§ Problem: Report each line of the records where "subseteq" occurs.
[Opening Information shown section]
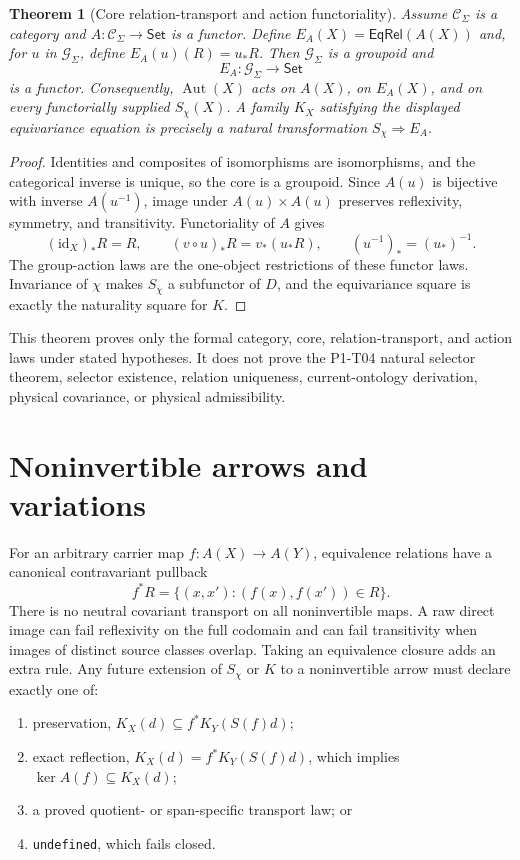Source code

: \documentclass[11pt]{article}
\newtheorem{theorem}{Theorem}
\newcommand{\Aut}{\operatorname{Aut}}
\newcommand{\EqRel}{\mathsf{EqRel}}
\newcommand{\Set}{\mathsf{Set}}
\begin{document}
\begin{theorem}[Core relation-transport and action functoriality]
Assume \(\mathcal C_{\Sigma}\) is a category and
\(A:\mathcal C_{\Sigma}\to\Set\) is a functor. Define
\(E_A(X)=\EqRel(A(X))\) and, for \(u\) in
\(\mathcal G_{\Sigma}\), define \(E_A(u)(R)=u_*R\). Then
\(\mathcal G_{\Sigma}\) is a groupoid and
\[
E_A:\mathcal G_{\Sigma}\longrightarrow\Set
\]
is a functor. Consequently, \(\Aut(X)\) acts on \(A(X)\), on
\(E_A(X)\), and on every functorially supplied \(S_{\chi}(X)\). A family
\(K_X\) satisfying the displayed equivariance equation is precisely a natural
transformation \(S_{\chi}\Rightarrow E_A\).
\end{theorem}

\begin{proof}
Identities and composites of isomorphisms are isomorphisms, and the categorical
inverse is unique, so the core is a groupoid. Since \(A(u)\) is bijective with
inverse \(A(u^{-1})\), image under \(A(u)\times A(u)\) preserves reflexivity,
symmetry, and transitivity. Functoriality of \(A\) gives
\[
(\mathrm{id}_X)_*R=R,
\qquad
(v\circ u)_*R=v_*(u_*R),
\qquad
(u^{-1})_*=(u_*)^{-1}.
\]
The group-action laws are the one-object restrictions of these functor laws.
Invariance of \(\chi\) makes \(S_{\chi}\) a subfunctor of \(D\), and the
equivariance square is exactly the naturality square for \(K\).
\end{proof}

This theorem proves only the formal category, core, relation-transport, and
action laws under stated hypotheses. It does not prove the P1-T04 natural
selector theorem, selector existence, relation uniqueness, current-ontology
derivation, physical covariance, or physical admissibility.

\section{Noninvertible arrows and variations}

For an arbitrary carrier map \(f:A(X)\to A(Y)\), equivalence relations have a
canonical contravariant pullback
\[
f^*R=\{(x,x'):(f(x),f(x'))\in R\}.
\]
There is no neutral covariant transport on all noninvertible maps. A raw direct
image can fail reflexivity on the full codomain and can fail transitivity when
images of distinct source classes overlap. Taking an equivalence closure adds
an extra rule. Any future extension of \(S_{\chi}\) or \(K\) to a
noninvertible arrow must declare exactly one of:
\begin{enumerate}[label=(N\arabic*)]
  \item preservation,
  \(K_X(d)\subseteq f^*K_Y(S(f)d)\);
  \item exact reflection,
  \(K_X(d)=f^*K_Y(S(f)d)\), which implies
  \(\ker A(f)\subseteq K_X(d)\);
  \item a proved quotient- or span-specific transport law; or
  \item \texttt{undefined}, which fails closed.
\end{enumerate}
\end{document}
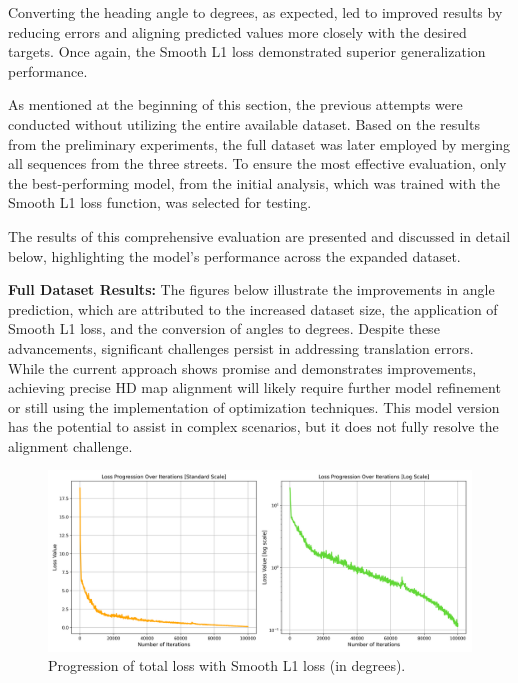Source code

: Converting the heading angle to degrees, as expected, led to improved results by reducing errors and aligning predicted values more closely with the desired targets. Once again, the Smooth L1 loss demonstrated superior generalization performance.

As mentioned at the beginning of this section, the previous attempts were conducted without utilizing the entire available dataset. Based on the results from the preliminary experiments, the full dataset was later employed by merging all sequences from the three streets. To ensure the most effective evaluation, only the best-performing model, from the initial analysis, which was trained with the Smooth L1 loss function, was selected for testing. 

The results of this comprehensive evaluation are presented and discussed in detail below, highlighting the model's performance across the expanded dataset.


\textbf{Full Dataset Results:} The figures below illustrate the improvements in angle prediction, which are attributed to the increased dataset size, the application of Smooth L1 loss, and the conversion of angles to degrees. Despite these advancements, significant challenges persist in addressing translation errors. While the current approach shows promise and demonstrates improvements, achieving precise HD map alignment will likely require further model refinement or still using the implementation of optimization techniques. This model version has the potential to assist in complex scenarios, but it does not fully resolve the alignment challenge.
\begin{figure}[H]
    \centering
    \includegraphics[width=1\linewidth]{loss_total_l1sDEG_progression_comparison.png}
    \caption{Progression of total loss with Smooth L1 loss (in degrees).}
    \label{fig:total-loss-progression}
\end{figure}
[Closing Information shown section]
§ Exercise result:
  \(K_X(d)\subseteq f^*K_Y(S(f)d)\);
  \(\ker A(f)\subseteq K_X(d)\);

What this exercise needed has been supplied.